Carhartt e Ford si sono messi insieme per una collaborazione che a prima vista sembra un po’ stramba ma in realtà ha senso: il pick-up da lavoro più venduto al mondo si mette insieme al marchio di abbigliamento da lavoro tra i più noti, soprattutto in USA.
Il nuovo veicolo, ufficialmente Super Duty Carhartt, è costruito su base XLT Crew Cab, e si presenta con protezione extra per il cassone e interni ispirati a Carhartt Duck Canvas, oltre a ulteriori motivi che richiamano al brand anche per portiere.
Per quanto riguarda gli esterni la collaborazione si riconosce principalmente per la griglia frontale brunita dal design esclusivo, i paraurti in tinta con la carrozzeria e i loghi riflettenti del brand di Detroit posizionati sulle prese d’aria dei parafanghi.

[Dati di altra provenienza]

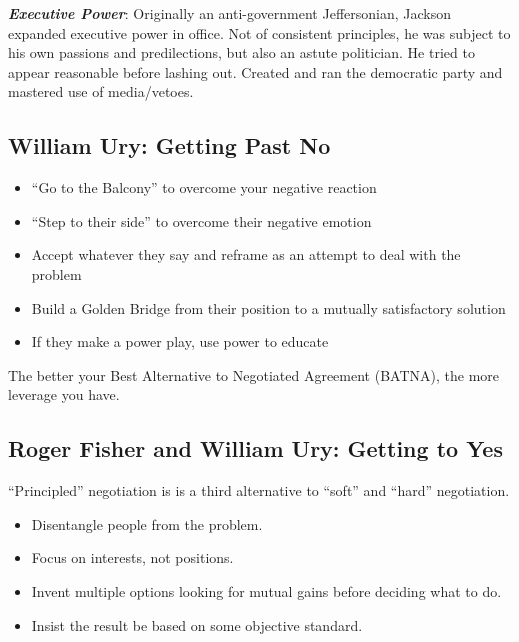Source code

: \documentclass[
]{article}
\begin{document}
\textbf{\emph{Executive Power}}: Originally an anti-government
Jeffersonian, Jackson expanded executive power in office. Not of
consistent principles, he was subject to his own passions and
predilections, but also an astute politician. He tried to appear
reasonable before lashing out. Created and ran the democratic party and
mastered use of media/vetoes.

\hypertarget{william-ury-getting-past-no}{%
\subsection{William Ury: Getting Past
No}\label{william-ury-getting-past-no}}

\begin{itemize}
\item
  ``Go to the Balcony'' to overcome your negative reaction
\item
  ``Step to their side'' to overcome their negative emotion
\item
  Accept whatever they say and reframe as an attempt to deal with the
  problem
\item
  Build a Golden Bridge from their position to a mutually satisfactory
  solution
\item
  If they make a power play, use power to educate
\end{itemize}

The better your Best Alternative to Negotiated Agreement (BATNA), the
more leverage you have.

\hypertarget{roger-fisher-and-william-ury-getting-to-yes}{%
\subsection{Roger Fisher and William Ury: Getting to
Yes}\label{roger-fisher-and-william-ury-getting-to-yes}}

``Principled'' negotiation is is a third alternative to ``soft'' and
``hard'' negotiation.

\begin{itemize}
\item
  Disentangle people from the problem.
\item
  Focus on interests, not positions.
\item
  Invent multiple options looking for mutual gains before deciding what
  to do.
\item
  Insist the result be based on some objective standard.
\end{itemize}
\end{document}
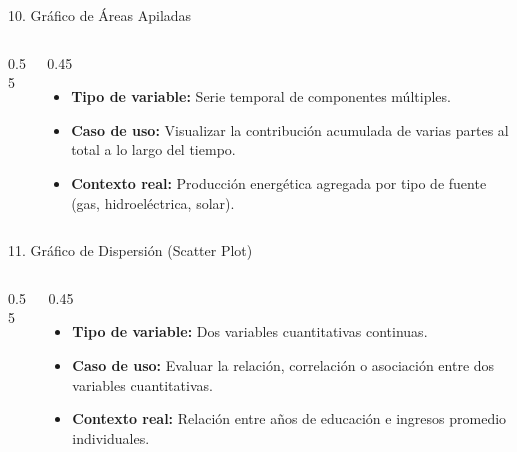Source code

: \documentclass[aspectratio=169,10pt]{beamer}
\begin{document}
\begin{frame}{10. Gráfico de Áreas Apiladas}
\begin{columns}
\begin{column}{0.55\textwidth}
\end{column}
\begin{column}{0.45\textwidth}
\begin{itemize}\small
\item \textbf{Tipo de variable:} Serie temporal de componentes múltiples.
\item \textbf{Caso de uso:} Visualizar la contribución acumulada de varias partes al total a lo largo del tiempo.
\item \textbf{Contexto real:} Producción energética agregada por tipo de fuente (gas, hidroeléctrica, solar).
\end{itemize}
\end{column}
\end{columns}
\end{frame}

\begin{frame}{11. Gráfico de Dispersión (Scatter Plot)}
\begin{columns}
\begin{column}{0.55\textwidth}
\end{column}
\begin{column}{0.45\textwidth}
\begin{itemize}\small
\item \textbf{Tipo de variable:} Dos variables cuantitativas continuas.
\item \textbf{Caso de uso:} Evaluar la relación, correlación o asociación entre dos variables cuantitativas.
\item \textbf{Contexto real:} Relación entre años de educación e ingresos promedio individuales.
\end{itemize}
\end{column}
\end{columns}
\end{frame}
\end{document}
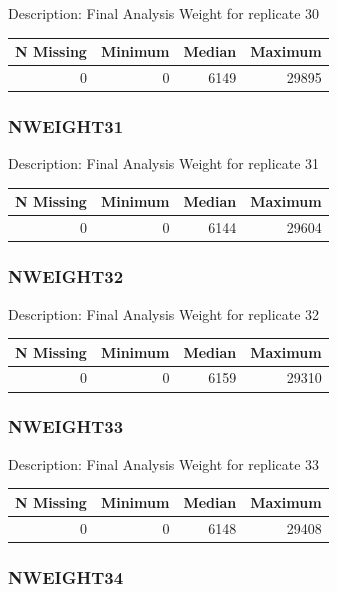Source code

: \documentclass[
]{krantz}
\begin{document}
Description: Final Analysis Weight for replicate 30

\begin{tabular}[t]{r|r|r|r}
\hline
N Missing & Minimum & Median & Maximum\\
\hline
0 & 0 & 6149 & 29895\\
\hline
\end{tabular}

\hypertarget{nweight31}{%
\subsubsection*{NWEIGHT31}\label{nweight31}}


Description: Final Analysis Weight for replicate 31

\begin{tabular}[t]{r|r|r|r}
\hline
N Missing & Minimum & Median & Maximum\\
\hline
0 & 0 & 6144 & 29604\\
\hline
\end{tabular}

\hypertarget{nweight32}{%
\subsubsection*{NWEIGHT32}\label{nweight32}}


Description: Final Analysis Weight for replicate 32

\begin{tabular}[t]{r|r|r|r}
\hline
N Missing & Minimum & Median & Maximum\\
\hline
0 & 0 & 6159 & 29310\\
\hline
\end{tabular}

\hypertarget{nweight33}{%
\subsubsection*{NWEIGHT33}\label{nweight33}}


Description: Final Analysis Weight for replicate 33

\begin{tabular}[t]{r|r|r|r}
\hline
N Missing & Minimum & Median & Maximum\\
\hline
0 & 0 & 6148 & 29408\\
\hline
\end{tabular}

\hypertarget{nweight34}{%
\subsubsection*{NWEIGHT34}\label{nweight34}}
\end{document}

Nella parte inferiore delle portiere e sul portellone posteriore spiccano grafiche testurizzate Carhartt con accenti di colore dedicati.
Questa è peraltro una scelta non solo estetica, ma pensata per proteggere la carrozzeria nei punti più esposti a fango, sassi e detriti da cantiere.
Un altro dettaglio sono i cerchi in alluminio lavorato da 20 pollici con disegno geometrico che si ispira ai tombini industriali che si trovano davanti al flagship store di Carhartt a Detroit.
Un tocco di classe – o per meglio dire di attenzione ai dettagli – da apprezzare.


Trattandosi di un veicolo della gamma Super Duty (disponibile nelle versioni F-250 e F-350 con trazione 4×4, cabina Crew Cab e configurazione a ruota singola posteriore), il ‘muscolo’ rimane lo stesso.
I clienti possono scegliere tra il 7.3 litri V8 ‘Godzilla’ a benzina – 430 cavalli e 648 Nm di coppia – oppure 6.7 litri V8 turbo diesel da 500 cavalli e 1.627 Nm di coppia.
Entrambe le motorizzazioni sono accoppiate al cambio automatico TorqShift a 10 rapporti.


Il pacchetto speciale Carhartt richiede un sovrapprezzo di 4.195 dollari rispetto al costo base dell’allestimento XLT Crew Cab.
Il listino ufficiale per il mercato nordamericano parte da 82.550 dollari.
Da noi, ovviamente, non se ne parla.